Dataset excerpts:

________________________________________

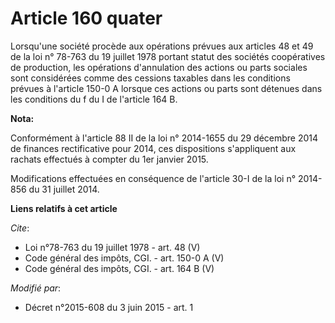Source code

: # Article 160 quater

Lorsqu'une société procède aux opérations prévues aux articles 48 et 49 de la loi n° 78-763 du 19 juillet 1978 portant statut
des sociétés coopératives de production, les opérations d'annulation des actions ou parts sociales sont considérées comme des
cessions taxables dans les conditions prévues à l'article 150-0 A lorsque ces actions ou parts sont détenues dans les
conditions du f du I de l'article 164 B.

**Nota:**

Conformément à l'article 88 II de la loi n° 2014-1655 du 29 décembre 2014 de finances rectificative pour 2014, ces
dispositions s'appliquent aux rachats effectués à compter du 1er janvier 2015.

Modifications effectuées en conséquence de l'article 30-I de la loi n° 2014-856 du 31 juillet 2014.

**Liens relatifs à cet article**

_Cite_:

  - Loi n°78-763 du 19 juillet 1978 - art. 48 (V)
  - Code général des impôts, CGI. - art. 150-0 A (V)
  - Code général des impôts, CGI. - art. 164 B (V)

_Modifié par_:

  - Décret n°2015-608 du 3 juin 2015 - art. 1
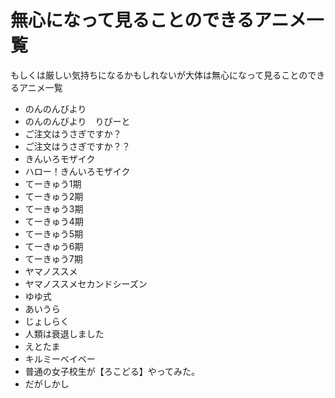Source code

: # 無心になって見ることのできるアニメ一覧
もしくは厳しい気持ちになるかもしれないが大体は無心になって見ることのできるアニメ一覧

 - のんのんびより
 - のんのんびより　りぴーと
 - ご注文はうさぎですか？
 - ご注文はうさぎですか？？
 - きんいろモザイク
 - ハロー！きんいろモザイク
 - てーきゅう1期
 - てーきゅう2期
 - てーきゅう3期
 - てーきゅう4期
 - てーきゅう5期
 - てーきゅう6期
 - てーきゅう7期
 - ヤマノススメ
 - ヤマノススメセカンドシーズン
 - ゆゆ式
 - あいうら
 - じょしらく
 - 人類は衰退しました
 - えとたま
 - キルミーベイベー
 - 普通の女子校生が【ろこどる】やってみた。
 - だがしかし
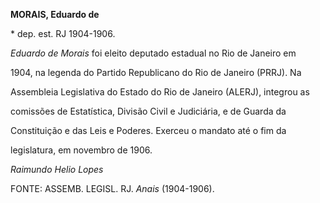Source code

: **MORAIS, Eduardo de**



\* dep. est. RJ 1904-1906.



*Eduardo de Morais* foi eleito deputado estadual no Rio de Janeiro em

1904, na legenda do Partido Republicano do Rio de Janeiro (PRRJ). Na

Assembleia Legislativa do Estado do Rio de Janeiro (ALERJ), integrou as

comissões de Estatística, Divisão Civil e Judiciária, e de Guarda da

Constituição e das Leis e Poderes. Exerceu o mandato até o fim da

legislatura, em novembro de 1906.



*Raimundo Helio Lopes*



FONTE: ASSEMB. LEGISL. RJ. *Anais* (1904-1906).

________________________________________

WHAT YOU NEED TO DO
Reproduce each entry precisely. Leave the pictures out.

OUTPUT OF THE EXERCISE
Source code

: # Article 160 quater

Lorsqu'une société procède aux opérations prévues aux articles 48 et 49 de la loi n° 78-763 du 19 juillet 1978 portant statut
des sociétés coopératives de production, les opérations d'annulation des actions ou parts sociales sont considérées comme des
cessions taxables dans les conditions prévues à l'article 150-0 A lorsque ces actions ou parts sont détenues dans les
conditions du f du I de l'article 164 B.

**Nota:**

Conformément à l'article 88 II de la loi n° 2014-1655 du 29 décembre 2014 de finances rectificative pour 2014, ces
dispositions s'appliquent aux rachats effectués à compter du 1er janvier 2015.

Modifications effectuées en conséquence de l'article 30-I de la loi n° 2014-856 du 31 juillet 2014.

**Liens relatifs à cet article**

_Cite_:

  - Loi n°78-763 du 19 juillet 1978 - art. 48 (V)
  - Code général des impôts, CGI. - art. 150-0 A (V)
  - Code général des impôts, CGI. - art. 164 B (V)

_Modifié par_:

  - Décret n°2015-608 du 3 juin 2015 - art. 1
Source code

: # 無心になって見ることのできるアニメ一覧
もしくは厳しい気持ちになるかもしれないが大体は無心になって見ることのできるアニメ一覧

 - のんのんびより
 - のんのんびより　りぴーと
 - ご注文はうさぎですか？
 - ご注文はうさぎですか？？
 - きんいろモザイク
 - ハロー！きんいろモザイク
 - てーきゅう1期
 - てーきゅう2期
 - てーきゅう3期
 - てーきゅう4期
 - てーきゅう5期
 - てーきゅう6期
 - てーきゅう7期
 - ヤマノススメ
 - ヤマノススメセカンドシーズン
 - ゆゆ式
 - あいうら
 - じょしらく
 - 人類は衰退しました
 - えとたま
 - キルミーベイベー
 - 普通の女子校生が【ろこどる】やってみた。
 - だがしかし
Source code

: **MORAIS, Eduardo de**



\* dep. est. RJ 1904-1906.



*Eduardo de Morais* foi eleito deputado estadual no Rio de Janeiro em

1904, na legenda do Partido Republicano do Rio de Janeiro (PRRJ). Na

Assembleia Legislativa do Estado do Rio de Janeiro (ALERJ), integrou as

comissões de Estatística, Divisão Civil e Judiciária, e de Guarda da

Constituição e das Leis e Poderes. Exerceu o mandato até o fim da

legislatura, em novembro de 1906.



*Raimundo Helio Lopes*



FONTE: ASSEMB. LEGISL. RJ. *Anais* (1904-1906).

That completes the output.